[Exercise requirements] Please restate, exactly as written, the lines running from the beginning of the material through the line that has "- FastCampus : 10개" in it.

[Provided data]
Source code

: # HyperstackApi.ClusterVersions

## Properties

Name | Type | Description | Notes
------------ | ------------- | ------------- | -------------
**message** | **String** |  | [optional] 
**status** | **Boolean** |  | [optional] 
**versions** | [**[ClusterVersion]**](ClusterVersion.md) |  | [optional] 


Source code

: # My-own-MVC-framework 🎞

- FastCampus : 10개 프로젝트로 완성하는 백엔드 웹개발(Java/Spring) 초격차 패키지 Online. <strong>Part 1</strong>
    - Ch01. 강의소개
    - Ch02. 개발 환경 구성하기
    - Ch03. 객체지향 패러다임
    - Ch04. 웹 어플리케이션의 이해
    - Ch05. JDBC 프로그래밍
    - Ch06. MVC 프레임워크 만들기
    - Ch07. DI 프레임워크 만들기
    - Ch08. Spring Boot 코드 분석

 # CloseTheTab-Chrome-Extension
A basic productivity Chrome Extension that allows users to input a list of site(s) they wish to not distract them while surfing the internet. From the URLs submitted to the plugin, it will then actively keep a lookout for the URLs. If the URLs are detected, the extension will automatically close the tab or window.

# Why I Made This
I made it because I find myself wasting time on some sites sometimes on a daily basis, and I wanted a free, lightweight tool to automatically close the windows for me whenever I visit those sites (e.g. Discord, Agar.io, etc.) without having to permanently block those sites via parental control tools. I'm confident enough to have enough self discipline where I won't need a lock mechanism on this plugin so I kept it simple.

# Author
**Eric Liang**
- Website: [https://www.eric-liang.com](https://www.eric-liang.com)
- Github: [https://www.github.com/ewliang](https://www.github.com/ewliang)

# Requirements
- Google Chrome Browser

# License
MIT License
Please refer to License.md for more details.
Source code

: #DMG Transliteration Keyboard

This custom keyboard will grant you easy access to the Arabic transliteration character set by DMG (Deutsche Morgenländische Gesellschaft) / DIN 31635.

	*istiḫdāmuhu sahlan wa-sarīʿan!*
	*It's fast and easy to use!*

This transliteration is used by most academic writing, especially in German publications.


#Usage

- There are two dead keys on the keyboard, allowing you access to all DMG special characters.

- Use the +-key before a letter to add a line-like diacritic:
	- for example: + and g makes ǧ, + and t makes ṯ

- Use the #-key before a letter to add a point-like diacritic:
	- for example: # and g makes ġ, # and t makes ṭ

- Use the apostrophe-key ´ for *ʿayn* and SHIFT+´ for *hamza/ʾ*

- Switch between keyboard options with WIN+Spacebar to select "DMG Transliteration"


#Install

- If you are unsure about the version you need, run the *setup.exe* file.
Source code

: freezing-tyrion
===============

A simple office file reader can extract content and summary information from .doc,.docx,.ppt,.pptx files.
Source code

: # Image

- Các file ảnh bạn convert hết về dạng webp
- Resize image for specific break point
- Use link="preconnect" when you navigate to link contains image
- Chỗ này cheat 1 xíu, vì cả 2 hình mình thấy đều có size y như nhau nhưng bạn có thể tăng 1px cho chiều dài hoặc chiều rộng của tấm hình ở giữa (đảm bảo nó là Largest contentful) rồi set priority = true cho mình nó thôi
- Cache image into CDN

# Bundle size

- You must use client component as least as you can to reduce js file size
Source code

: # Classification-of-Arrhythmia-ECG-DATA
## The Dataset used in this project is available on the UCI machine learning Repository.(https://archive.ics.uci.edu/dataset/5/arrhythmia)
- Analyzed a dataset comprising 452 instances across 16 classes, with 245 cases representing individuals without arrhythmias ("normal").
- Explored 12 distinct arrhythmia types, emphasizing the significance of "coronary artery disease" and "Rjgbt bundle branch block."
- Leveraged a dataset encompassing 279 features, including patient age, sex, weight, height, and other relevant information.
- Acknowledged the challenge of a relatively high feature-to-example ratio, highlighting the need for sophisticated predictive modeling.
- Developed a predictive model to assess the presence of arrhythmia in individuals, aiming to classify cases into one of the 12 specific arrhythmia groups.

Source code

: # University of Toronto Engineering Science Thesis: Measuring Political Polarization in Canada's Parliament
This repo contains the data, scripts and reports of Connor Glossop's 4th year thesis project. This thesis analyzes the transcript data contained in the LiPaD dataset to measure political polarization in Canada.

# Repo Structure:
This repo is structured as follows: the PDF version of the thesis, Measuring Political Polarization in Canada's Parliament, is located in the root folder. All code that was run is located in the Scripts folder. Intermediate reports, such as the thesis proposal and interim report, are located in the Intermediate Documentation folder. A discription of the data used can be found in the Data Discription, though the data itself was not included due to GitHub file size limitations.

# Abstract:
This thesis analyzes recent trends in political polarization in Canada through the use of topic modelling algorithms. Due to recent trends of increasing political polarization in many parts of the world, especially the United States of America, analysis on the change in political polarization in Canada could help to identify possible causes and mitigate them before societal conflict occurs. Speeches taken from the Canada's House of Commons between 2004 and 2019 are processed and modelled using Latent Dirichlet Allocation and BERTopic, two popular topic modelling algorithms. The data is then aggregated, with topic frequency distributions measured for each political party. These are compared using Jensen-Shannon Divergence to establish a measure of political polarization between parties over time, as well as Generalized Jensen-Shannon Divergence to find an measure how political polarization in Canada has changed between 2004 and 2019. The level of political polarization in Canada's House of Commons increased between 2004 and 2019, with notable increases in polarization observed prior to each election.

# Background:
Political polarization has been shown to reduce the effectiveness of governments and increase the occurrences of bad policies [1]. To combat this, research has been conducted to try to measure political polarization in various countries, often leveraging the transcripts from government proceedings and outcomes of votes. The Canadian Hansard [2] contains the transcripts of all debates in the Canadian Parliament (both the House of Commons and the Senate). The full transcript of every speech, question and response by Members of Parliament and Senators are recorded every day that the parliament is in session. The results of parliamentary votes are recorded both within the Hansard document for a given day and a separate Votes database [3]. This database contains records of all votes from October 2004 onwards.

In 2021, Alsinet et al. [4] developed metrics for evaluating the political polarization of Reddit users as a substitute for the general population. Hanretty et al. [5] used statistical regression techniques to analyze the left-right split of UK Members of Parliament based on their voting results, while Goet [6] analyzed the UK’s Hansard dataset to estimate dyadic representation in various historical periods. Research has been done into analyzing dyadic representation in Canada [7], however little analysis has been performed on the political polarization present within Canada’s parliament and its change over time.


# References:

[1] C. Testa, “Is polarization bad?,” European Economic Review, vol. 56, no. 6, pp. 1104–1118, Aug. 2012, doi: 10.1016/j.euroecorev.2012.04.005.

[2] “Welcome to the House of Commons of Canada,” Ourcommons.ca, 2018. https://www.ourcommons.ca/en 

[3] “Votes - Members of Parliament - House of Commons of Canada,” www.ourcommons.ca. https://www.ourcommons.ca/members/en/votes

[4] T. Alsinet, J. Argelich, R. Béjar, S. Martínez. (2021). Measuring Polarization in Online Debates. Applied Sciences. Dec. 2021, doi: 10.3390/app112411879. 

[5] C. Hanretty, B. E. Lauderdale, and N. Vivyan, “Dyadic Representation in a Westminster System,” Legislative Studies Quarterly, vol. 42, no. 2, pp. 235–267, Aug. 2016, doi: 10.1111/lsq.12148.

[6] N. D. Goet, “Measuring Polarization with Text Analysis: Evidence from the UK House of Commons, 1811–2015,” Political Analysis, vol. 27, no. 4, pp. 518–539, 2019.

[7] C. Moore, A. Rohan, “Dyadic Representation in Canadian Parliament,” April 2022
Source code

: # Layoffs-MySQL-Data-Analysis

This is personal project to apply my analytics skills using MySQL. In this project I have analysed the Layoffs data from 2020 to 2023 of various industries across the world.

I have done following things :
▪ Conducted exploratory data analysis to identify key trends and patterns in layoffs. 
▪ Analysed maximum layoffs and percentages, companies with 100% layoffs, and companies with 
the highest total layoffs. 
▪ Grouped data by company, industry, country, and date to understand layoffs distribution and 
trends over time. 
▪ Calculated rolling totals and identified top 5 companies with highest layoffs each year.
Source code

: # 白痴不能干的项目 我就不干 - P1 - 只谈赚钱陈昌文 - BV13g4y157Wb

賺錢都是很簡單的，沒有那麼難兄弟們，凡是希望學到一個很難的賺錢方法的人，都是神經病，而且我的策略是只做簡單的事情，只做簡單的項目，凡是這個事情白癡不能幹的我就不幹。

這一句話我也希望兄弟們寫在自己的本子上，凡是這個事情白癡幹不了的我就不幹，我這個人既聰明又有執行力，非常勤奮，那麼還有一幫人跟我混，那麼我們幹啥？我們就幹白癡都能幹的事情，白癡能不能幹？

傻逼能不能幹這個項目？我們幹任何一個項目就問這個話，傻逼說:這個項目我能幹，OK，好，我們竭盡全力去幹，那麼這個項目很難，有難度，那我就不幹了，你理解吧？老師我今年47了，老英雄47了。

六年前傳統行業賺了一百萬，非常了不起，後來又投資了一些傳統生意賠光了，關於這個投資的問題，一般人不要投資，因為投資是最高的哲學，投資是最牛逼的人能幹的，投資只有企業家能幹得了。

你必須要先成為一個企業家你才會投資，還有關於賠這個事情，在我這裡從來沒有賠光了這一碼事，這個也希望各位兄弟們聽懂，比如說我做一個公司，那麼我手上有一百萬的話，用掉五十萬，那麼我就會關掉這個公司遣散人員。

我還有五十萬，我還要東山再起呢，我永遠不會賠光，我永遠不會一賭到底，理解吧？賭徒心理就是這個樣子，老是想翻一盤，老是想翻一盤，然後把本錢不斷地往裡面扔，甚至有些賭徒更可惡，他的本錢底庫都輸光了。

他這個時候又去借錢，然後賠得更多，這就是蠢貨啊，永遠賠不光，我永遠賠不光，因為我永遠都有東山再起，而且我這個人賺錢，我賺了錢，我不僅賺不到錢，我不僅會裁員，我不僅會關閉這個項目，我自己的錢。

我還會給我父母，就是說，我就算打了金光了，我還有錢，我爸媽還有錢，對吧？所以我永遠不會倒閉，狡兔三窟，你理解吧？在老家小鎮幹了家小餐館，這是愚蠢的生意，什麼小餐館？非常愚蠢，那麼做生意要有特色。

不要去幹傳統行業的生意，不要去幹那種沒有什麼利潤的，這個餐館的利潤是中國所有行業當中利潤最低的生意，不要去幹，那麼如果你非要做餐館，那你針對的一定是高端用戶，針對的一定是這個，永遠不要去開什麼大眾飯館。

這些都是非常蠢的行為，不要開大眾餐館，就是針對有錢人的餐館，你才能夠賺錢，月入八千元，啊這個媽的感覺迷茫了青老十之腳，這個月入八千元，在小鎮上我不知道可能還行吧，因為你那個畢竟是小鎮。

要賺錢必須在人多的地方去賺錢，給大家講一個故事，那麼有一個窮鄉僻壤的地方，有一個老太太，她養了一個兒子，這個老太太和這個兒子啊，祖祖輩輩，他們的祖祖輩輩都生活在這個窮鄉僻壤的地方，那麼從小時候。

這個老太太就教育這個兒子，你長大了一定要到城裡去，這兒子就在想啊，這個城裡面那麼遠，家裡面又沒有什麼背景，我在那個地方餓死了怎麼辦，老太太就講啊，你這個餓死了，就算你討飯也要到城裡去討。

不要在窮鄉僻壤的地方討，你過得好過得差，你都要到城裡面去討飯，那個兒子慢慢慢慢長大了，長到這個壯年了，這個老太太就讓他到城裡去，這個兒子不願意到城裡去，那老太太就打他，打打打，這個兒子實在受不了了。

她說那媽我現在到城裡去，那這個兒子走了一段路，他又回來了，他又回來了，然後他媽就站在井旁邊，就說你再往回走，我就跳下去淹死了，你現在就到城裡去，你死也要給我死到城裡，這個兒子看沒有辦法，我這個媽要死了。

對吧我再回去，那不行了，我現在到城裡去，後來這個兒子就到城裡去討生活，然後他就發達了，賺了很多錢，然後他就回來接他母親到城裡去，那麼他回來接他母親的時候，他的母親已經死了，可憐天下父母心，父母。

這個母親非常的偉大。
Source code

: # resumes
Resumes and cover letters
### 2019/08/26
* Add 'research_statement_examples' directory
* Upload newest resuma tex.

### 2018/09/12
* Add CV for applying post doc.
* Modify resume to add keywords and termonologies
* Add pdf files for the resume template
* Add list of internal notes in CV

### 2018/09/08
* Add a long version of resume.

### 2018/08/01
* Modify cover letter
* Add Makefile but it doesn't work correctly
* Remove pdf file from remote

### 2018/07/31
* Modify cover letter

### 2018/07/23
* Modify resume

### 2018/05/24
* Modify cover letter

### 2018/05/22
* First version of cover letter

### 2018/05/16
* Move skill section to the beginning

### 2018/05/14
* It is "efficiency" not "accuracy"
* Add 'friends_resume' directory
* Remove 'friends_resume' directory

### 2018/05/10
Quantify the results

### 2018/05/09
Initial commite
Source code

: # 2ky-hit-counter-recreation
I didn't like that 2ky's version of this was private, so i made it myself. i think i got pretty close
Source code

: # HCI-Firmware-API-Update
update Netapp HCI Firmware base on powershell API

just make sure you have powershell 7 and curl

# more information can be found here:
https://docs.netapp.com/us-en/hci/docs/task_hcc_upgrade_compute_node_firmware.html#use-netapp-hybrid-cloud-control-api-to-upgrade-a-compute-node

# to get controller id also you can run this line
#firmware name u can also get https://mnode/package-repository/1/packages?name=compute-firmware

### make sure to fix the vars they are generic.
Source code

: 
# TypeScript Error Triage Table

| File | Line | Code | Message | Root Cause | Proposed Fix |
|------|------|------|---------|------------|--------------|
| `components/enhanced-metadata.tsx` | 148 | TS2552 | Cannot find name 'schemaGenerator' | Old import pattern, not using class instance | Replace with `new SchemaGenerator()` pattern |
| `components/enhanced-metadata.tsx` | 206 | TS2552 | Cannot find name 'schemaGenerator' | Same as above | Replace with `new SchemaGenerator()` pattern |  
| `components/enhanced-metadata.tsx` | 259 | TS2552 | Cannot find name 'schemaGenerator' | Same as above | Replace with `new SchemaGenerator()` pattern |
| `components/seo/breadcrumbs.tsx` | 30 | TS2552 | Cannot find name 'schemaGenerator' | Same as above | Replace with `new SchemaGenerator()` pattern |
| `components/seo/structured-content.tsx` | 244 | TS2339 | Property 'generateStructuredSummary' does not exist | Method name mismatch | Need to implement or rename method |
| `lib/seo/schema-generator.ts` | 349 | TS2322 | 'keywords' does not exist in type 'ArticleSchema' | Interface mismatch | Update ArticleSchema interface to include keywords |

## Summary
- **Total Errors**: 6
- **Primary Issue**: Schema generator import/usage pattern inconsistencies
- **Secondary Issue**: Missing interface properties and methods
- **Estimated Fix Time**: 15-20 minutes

[Answer]
Source code

: # HyperstackApi.ClusterVersions

## Properties

Name | Type | Description | Notes
------------ | ------------- | ------------- | -------------
**message** | **String** |  | [optional] 
**status** | **Boolean** |  | [optional] 
**versions** | [**[ClusterVersion]**](ClusterVersion.md) |  | [optional] 


Source code

: # My-own-MVC-framework 🎞

- FastCampus : 10개 프로젝트로 완성하는 백엔드 웹개발(Java/Spring) 초격차 패키지 Online. <strong>Part 1</strong>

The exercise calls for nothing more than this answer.